Issues and Methods for Access, Storage, and Analysis of Data From Online Social Communities

Issues and Methods for Access, Storage, and Analysis of Data From Online Social Communities

Christopher John Quinn (Purdue University, USA), Matthew James Quinn (Williams College, USA), Alan Olinsky (Bryant University, USA) and John Thomas Quinn (Bryant University, USA)
DOI: 10.4018/978-1-5225-3142-5.ch015

Abstract

This chapter provides an overview for a number of important issues related to studying user interactions in an online social network. The approach of social network analysis is detailed along with important basic concepts for network models. The different ways of indicating influence within a network are provided by describing various measures such as degree centrality, betweenness centrality and closeness centrality. Network structure as represented by cliques and components with measures of connectedness defined by clustering and reciprocity are also included. With the large volume of data associated with social networks, the significance of data storage and sampling are discussed. Since verbal communication is significant within networks, textual analysis is reviewed with respect to classification techniques such as sentiment analysis and with respect to topic modeling specifically latent semantic analysis, probabilistic latent semantic analysis, latent Dirichlet allocation and alternatives. Another important area that is provided in detail is information diffusion.
Chapter Preview
Top

Introduction

Online social networks have become increasingly popular as a medium for information exchange and dialog for diverse communities. Twitter, a microblogging platform, has seen rapid growth and currently processes hundreds of millions of new messages each day with as many active users. Given the volume of activity and availability of data, there is a large amount of computational social science research investigating social networks and interactions in Twitter.

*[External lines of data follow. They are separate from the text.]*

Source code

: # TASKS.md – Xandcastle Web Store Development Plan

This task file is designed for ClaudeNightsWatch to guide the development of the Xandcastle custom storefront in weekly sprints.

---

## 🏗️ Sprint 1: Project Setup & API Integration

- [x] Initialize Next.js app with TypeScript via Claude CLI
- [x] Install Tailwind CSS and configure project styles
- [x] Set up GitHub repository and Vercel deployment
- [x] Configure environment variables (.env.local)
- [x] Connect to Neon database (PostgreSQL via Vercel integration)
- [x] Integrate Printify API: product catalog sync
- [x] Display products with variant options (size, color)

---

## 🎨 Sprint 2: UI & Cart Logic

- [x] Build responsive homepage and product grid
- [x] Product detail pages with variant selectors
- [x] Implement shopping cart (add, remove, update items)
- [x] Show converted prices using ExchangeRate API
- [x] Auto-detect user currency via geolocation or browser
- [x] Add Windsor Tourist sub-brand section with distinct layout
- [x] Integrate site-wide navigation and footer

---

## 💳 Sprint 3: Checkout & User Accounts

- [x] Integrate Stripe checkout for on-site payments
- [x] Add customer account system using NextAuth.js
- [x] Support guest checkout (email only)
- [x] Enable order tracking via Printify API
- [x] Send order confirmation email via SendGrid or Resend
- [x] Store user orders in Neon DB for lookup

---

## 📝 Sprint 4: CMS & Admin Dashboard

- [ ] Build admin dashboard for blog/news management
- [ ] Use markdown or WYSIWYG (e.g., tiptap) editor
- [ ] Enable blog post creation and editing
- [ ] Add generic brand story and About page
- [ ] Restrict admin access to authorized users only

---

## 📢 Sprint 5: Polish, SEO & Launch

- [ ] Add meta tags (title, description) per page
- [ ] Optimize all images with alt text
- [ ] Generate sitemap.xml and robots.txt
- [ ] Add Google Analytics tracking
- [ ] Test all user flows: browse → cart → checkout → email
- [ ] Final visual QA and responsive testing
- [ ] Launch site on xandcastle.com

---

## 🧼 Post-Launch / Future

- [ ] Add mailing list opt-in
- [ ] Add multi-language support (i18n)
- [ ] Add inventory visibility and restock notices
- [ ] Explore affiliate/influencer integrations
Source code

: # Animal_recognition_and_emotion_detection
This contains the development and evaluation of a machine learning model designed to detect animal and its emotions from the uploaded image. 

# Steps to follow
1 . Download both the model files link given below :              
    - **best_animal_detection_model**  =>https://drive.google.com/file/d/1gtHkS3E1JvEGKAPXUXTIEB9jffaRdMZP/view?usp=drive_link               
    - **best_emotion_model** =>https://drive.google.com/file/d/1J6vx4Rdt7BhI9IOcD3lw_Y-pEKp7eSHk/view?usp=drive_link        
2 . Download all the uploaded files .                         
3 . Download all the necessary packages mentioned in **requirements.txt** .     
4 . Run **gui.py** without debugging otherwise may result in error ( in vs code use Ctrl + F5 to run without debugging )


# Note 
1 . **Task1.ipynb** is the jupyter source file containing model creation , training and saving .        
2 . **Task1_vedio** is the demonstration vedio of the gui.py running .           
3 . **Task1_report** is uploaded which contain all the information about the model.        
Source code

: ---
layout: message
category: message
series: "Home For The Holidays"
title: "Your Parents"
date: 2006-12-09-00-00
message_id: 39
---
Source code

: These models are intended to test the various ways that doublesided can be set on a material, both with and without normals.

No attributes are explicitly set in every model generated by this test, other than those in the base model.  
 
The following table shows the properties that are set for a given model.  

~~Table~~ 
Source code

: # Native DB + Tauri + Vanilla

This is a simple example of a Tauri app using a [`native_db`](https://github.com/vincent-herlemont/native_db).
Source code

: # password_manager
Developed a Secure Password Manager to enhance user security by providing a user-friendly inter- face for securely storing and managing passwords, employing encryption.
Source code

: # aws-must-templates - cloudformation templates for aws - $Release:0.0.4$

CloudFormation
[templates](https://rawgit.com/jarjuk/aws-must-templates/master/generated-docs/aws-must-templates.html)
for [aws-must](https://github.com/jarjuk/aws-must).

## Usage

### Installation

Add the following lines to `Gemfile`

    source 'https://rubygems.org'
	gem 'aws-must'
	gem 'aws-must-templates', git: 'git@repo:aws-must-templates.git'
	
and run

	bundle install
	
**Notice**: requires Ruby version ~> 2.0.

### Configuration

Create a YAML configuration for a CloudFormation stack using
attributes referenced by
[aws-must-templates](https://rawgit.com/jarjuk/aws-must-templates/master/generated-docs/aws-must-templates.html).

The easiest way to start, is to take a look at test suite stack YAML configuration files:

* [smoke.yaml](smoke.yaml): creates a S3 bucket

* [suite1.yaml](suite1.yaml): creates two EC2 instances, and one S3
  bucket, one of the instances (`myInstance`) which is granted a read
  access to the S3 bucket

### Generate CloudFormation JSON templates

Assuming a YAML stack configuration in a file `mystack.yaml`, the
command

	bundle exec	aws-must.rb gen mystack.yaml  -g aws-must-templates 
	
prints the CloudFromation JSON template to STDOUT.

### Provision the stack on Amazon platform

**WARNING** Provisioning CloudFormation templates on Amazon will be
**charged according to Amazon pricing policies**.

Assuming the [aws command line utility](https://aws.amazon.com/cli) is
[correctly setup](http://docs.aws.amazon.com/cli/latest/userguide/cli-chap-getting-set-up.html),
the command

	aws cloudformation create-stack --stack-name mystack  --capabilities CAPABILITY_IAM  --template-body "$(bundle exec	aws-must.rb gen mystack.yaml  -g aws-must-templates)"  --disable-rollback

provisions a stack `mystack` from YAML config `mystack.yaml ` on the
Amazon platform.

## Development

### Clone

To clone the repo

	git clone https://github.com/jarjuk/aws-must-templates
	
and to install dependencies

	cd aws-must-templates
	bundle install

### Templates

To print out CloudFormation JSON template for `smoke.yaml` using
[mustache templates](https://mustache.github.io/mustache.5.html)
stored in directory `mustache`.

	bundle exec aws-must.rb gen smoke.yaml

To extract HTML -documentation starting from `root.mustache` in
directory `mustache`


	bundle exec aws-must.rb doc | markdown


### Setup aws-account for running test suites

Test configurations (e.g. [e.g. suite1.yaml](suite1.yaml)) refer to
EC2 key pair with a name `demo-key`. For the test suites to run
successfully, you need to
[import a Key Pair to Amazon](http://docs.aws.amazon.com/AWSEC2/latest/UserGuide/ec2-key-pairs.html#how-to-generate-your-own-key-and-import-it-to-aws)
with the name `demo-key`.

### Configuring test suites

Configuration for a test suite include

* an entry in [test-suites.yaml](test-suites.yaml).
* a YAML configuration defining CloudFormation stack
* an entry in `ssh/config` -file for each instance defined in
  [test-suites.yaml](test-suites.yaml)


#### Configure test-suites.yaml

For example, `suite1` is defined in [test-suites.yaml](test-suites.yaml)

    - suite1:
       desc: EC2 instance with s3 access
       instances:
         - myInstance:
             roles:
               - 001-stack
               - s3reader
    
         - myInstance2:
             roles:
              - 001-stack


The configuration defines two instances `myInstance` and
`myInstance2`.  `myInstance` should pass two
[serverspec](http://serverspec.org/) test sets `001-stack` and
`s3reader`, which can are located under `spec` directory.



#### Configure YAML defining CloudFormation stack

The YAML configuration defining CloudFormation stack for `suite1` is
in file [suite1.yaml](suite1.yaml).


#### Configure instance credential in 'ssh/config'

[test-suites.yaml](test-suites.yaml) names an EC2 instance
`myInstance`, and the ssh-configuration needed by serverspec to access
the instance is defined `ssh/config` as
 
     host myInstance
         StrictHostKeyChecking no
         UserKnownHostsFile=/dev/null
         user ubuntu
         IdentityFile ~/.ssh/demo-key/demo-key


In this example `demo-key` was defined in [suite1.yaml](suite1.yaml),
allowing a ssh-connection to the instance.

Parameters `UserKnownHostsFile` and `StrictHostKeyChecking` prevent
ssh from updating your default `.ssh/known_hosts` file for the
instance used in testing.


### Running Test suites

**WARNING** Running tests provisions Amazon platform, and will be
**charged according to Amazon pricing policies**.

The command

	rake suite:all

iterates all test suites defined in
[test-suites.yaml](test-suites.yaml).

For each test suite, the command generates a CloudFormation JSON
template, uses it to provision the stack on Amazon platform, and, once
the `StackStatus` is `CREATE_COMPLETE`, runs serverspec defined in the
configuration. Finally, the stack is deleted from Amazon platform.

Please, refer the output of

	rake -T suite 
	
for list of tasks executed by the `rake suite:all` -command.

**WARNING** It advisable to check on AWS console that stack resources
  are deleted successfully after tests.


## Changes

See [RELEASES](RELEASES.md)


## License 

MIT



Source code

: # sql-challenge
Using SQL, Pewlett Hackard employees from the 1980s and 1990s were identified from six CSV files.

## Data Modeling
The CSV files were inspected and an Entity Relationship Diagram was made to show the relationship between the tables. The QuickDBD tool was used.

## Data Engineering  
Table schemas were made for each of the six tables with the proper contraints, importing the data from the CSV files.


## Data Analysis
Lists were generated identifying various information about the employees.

Some questions aim to characterize the structural properties of the social graph or “who follows whom.” The follower model employed by Twitter facilitates celebrity-fan communities. For instance, as of June 2014, USA President Barack Obama and musician Lady Gaga both have over forty million followers yet follow less than one million. Professional basketball player LeBron James has over twelve million followers and follows about 250 accounts. However, the number of followers is only one statistic of the network. There is interest in exploring how the connections are structured. For instance, do the users who follow LeBron James follow each other or at least follow some other player in common? Could they be considered a community or are they too separated? Are the followers of Barack Obama or Lady Gaga better interconnected? This is important not only for understanding the common interests of users but also for how easily information might be shared between them.

A significant question is “who is influential” in the social graph. With online social networks, influence is most easily measured by tangible phenomena such as reposting content deemed of interest (such as links to a video or article) or adopting a common hashtag. While the number of followers is an important statistic, research has shown that alone does not entail influence. The network topology needs to be taken into account as well as the followers themselves – some users are more likely to spread content than others.

There has also been significant research in exploring the communication of users. Microblogging platforms such as Twitter in particular promote novel linguistic features due to brevity constraints (each message must be less than 140 characters). Abbreviations, acronyms, hashtags (such as “#fail”) and excessive punctuations are all common. This presents challenges for automatic processing of the text for supervised classification tasks such as identifying the gender, age or political orientation of a user as well as unsupervised learning of the topics in a set of messages. Since the purpose of Twitter is to enable users to communicate, it is important for researchers to develop methods to be able to process and analyze that communication.

This chapter begins with a review of important techniques in social graph analysis, followed by a discussion of data access and sampling, textual analysis and finally, information diffusion. Software programs to assist processing social network data are referenced in an appendix.

Key Terms in this Chapter

Social Network Analysis: The study of social interactions from a network perspective, using tools from graph theory ( Newman, 2010 ).

Sentiment Analysis: A branch of textual analysis that investigates the emotional state of a text, such as happy versus sad, based on linguistic features ( Pang and Lee, 2008 ).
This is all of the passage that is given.